# The data
══════════

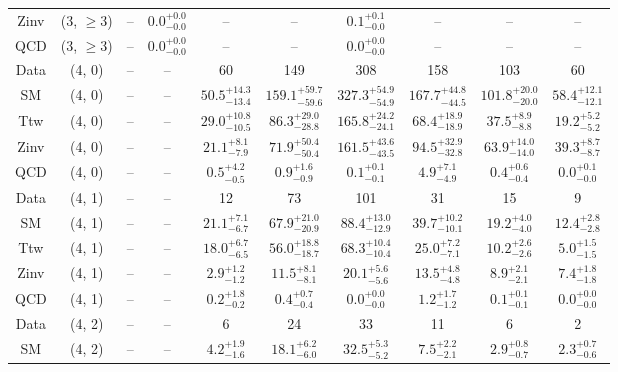 \begin{table}[h!]
{\begin{tabular}{cccccccccc}
	Zinv & (3, $\ge3$) & -- & $0.0^{+ 0.0 }_{- 0.0 }$ & -- & -- & $0.1^{+ 0.1 }_{- 0.0 }$ & -- & -- & -- \\[0.5ex] 
	QCD & (3, $\ge3$) & -- & $0.0^{+ 0.0 }_{- 0.0 }$ & -- & -- & $0.0^{+ 0.0 }_{- 0.0 }$ & -- & -- & -- \\[0.5ex] 
	Data & (4, 0) & -- & -- & 60 & 149 & 308 & 158 & 103 & 60 \\[0.5ex] 
	SM & (4, 0) & -- & -- & $50.5^{+ 14.3 }_{- 13.4 }$ & $159.1^{+ 59.7 }_{- 59.6 }$ & $327.3^{+ 54.9 }_{- 54.9 }$ & $167.7^{+ 44.8 }_{- 44.5 }$ & $101.8^{+ 20.0 }_{- 20.0 }$ & $58.4^{+ 12.1 }_{- 12.1 }$ \\[0.5ex] 
	Ttw & (4, 0) & -- & -- & $29.0^{+ 10.8 }_{- 10.5 }$ & $86.3^{+ 29.0 }_{- 28.8 }$ & $165.8^{+ 24.2 }_{- 24.1 }$ & $68.4^{+ 18.9 }_{- 18.9 }$ & $37.5^{+ 8.9 }_{- 8.8 }$ & $19.2^{+ 5.2 }_{- 5.2 }$ \\[0.5ex] 
	Zinv & (4, 0) & -- & -- & $21.1^{+ 8.1 }_{- 7.9 }$ & $71.9^{+ 50.4 }_{- 50.4 }$ & $161.5^{+ 43.6 }_{- 43.5 }$ & $94.5^{+ 32.9 }_{- 32.8 }$ & $63.9^{+ 14.0 }_{- 14.0 }$ & $39.3^{+ 8.7 }_{- 8.7 }$ \\[0.5ex] 
	QCD & (4, 0) & -- & -- & $0.5^{+ 4.2 }_{- 0.5 }$ & $0.9^{+ 1.6 }_{- 0.9 }$ & $0.1^{+ 0.1 }_{- 0.1 }$ & $4.9^{+ 7.1 }_{- 4.9 }$ & $0.4^{+ 0.6 }_{- 0.4 }$ & $0.0^{+ 0.1 }_{- 0.0 }$ \\[0.5ex] 
	Data & (4, 1) & -- & -- & 12 & 73 & 101 & 31 & 15 & 9 \\[0.5ex] 
	SM & (4, 1) & -- & -- & $21.1^{+ 7.1 }_{- 6.7 }$ & $67.9^{+ 21.0 }_{- 20.9 }$ & $88.4^{+ 13.0 }_{- 12.9 }$ & $39.7^{+ 10.2 }_{- 10.1 }$ & $19.2^{+ 4.0 }_{- 4.0 }$ & $12.4^{+ 2.8 }_{- 2.8 }$ \\[0.5ex] 
	Ttw & (4, 1) & -- & -- & $18.0^{+ 6.7 }_{- 6.5 }$ & $56.0^{+ 18.8 }_{- 18.7 }$ & $68.3^{+ 10.4 }_{- 10.4 }$ & $25.0^{+ 7.2 }_{- 7.1 }$ & $10.2^{+ 2.6 }_{- 2.6 }$ & $5.0^{+ 1.5 }_{- 1.5 }$ \\[0.5ex] 
	Zinv & (4, 1) & -- & -- & $2.9^{+ 1.2 }_{- 1.2 }$ & $11.5^{+ 8.1 }_{- 8.1 }$ & $20.1^{+ 5.6 }_{- 5.6 }$ & $13.5^{+ 4.8 }_{- 4.8 }$ & $8.9^{+ 2.1 }_{- 2.1 }$ & $7.4^{+ 1.8 }_{- 1.8 }$ \\[0.5ex] 
	QCD & (4, 1) & -- & -- & $0.2^{+ 1.8 }_{- 0.2 }$ & $0.4^{+ 0.7 }_{- 0.4 }$ & $0.0^{+ 0.0 }_{- 0.0 }$ & $1.2^{+ 1.7 }_{- 1.2 }$ & $0.1^{+ 0.1 }_{- 0.1 }$ & $0.0^{+ 0.0 }_{- 0.0 }$ \\[0.5ex] 
	Data & (4, 2) & -- & -- & 6 & 24 & 33 & 11 & 6 & 2 \\[0.5ex] 
	SM & (4, 2) & -- & -- & $4.2^{+ 1.9 }_{- 1.6 }$ & $18.1^{+ 6.2 }_{- 6.0 }$ & $32.5^{+ 5.3 }_{- 5.2 }$ & $7.5^{+ 2.2 }_{- 2.1 }$ & $2.9^{+ 0.8 }_{- 0.7 }$ & $2.3^{+ 0.7 }_{- 0.6 }$ \\[0.5ex] 

\end{tabular}}
\end{table}
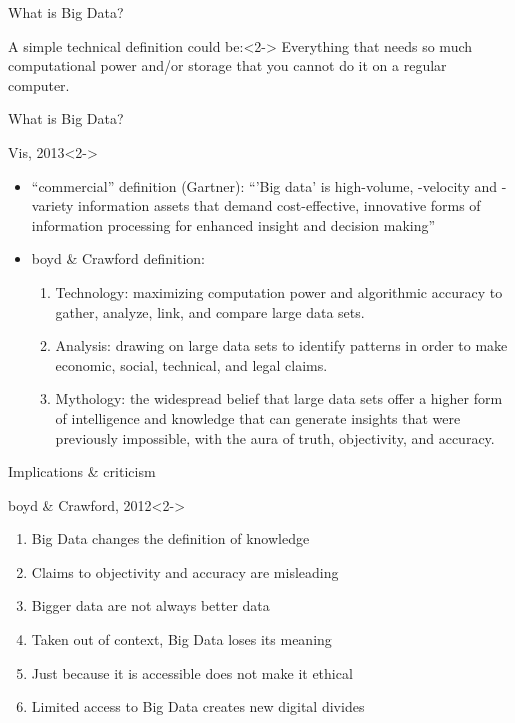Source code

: \documentclass{beamer}
\begin{document}

\begin{frame}{What is Big Data?}
\begin{block}{A simple technical definition could be:}<2->
Everything that needs so much computational power and/or storage that you cannot do it on a regular computer.
\end{block}
\end{frame}

\begin{frame}{What is Big Data?}
\begin{block}{Vis, 2013}<2->
\begin{itemize}
\item<2,4> ``commercial'' definition (Gartner): ``'Big data' is high-volume, -velocity and -variety information assets that demand cost-effective, innovative forms of information processing for enhanced insight and decision making''
\item<3-> boyd \& Crawford definition: 
\begin{enumerate}
\item Technology: maximizing computation power and algorithmic accuracy to gather, analyze, link, and compare large data sets.
\item Analysis: drawing on large data sets to identify patterns in order to make economic, social, technical, and legal claims.
\item Mythology: the widespread belief that large data sets offer a higher form of intelligence and knowledge that can generate insights that were previously impossible, with the aura of truth, objectivity, and accuracy.
\end{enumerate}
\end{itemize}
\end{block}
\end{frame}


\begin{frame}{Implications \& criticism}
\begin{block}{boyd \& Crawford, 2012}<2->
\begin{enumerate}
\item Big Data changes the definition of knowledge
\item Claims to objectivity and accuracy are misleading
\item Bigger data are not always better data
\item Taken out of context, Big Data loses its meaning
\item Just because it is accessible does not make it ethical
\item Limited access to Big Data creates new digital divides
\end{enumerate}
\end{block}
\end{frame}
\end{document}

══════════

# What the task asks
As you read the records above, find each line that contains "power" and copy it.

# Response to this exercise
Everything that needs so much computational power and/or storage that you cannot do it on a regular computer.
\item Technology: maximizing computation power and algorithmic accuracy to gather, analyze, link, and compare large data sets.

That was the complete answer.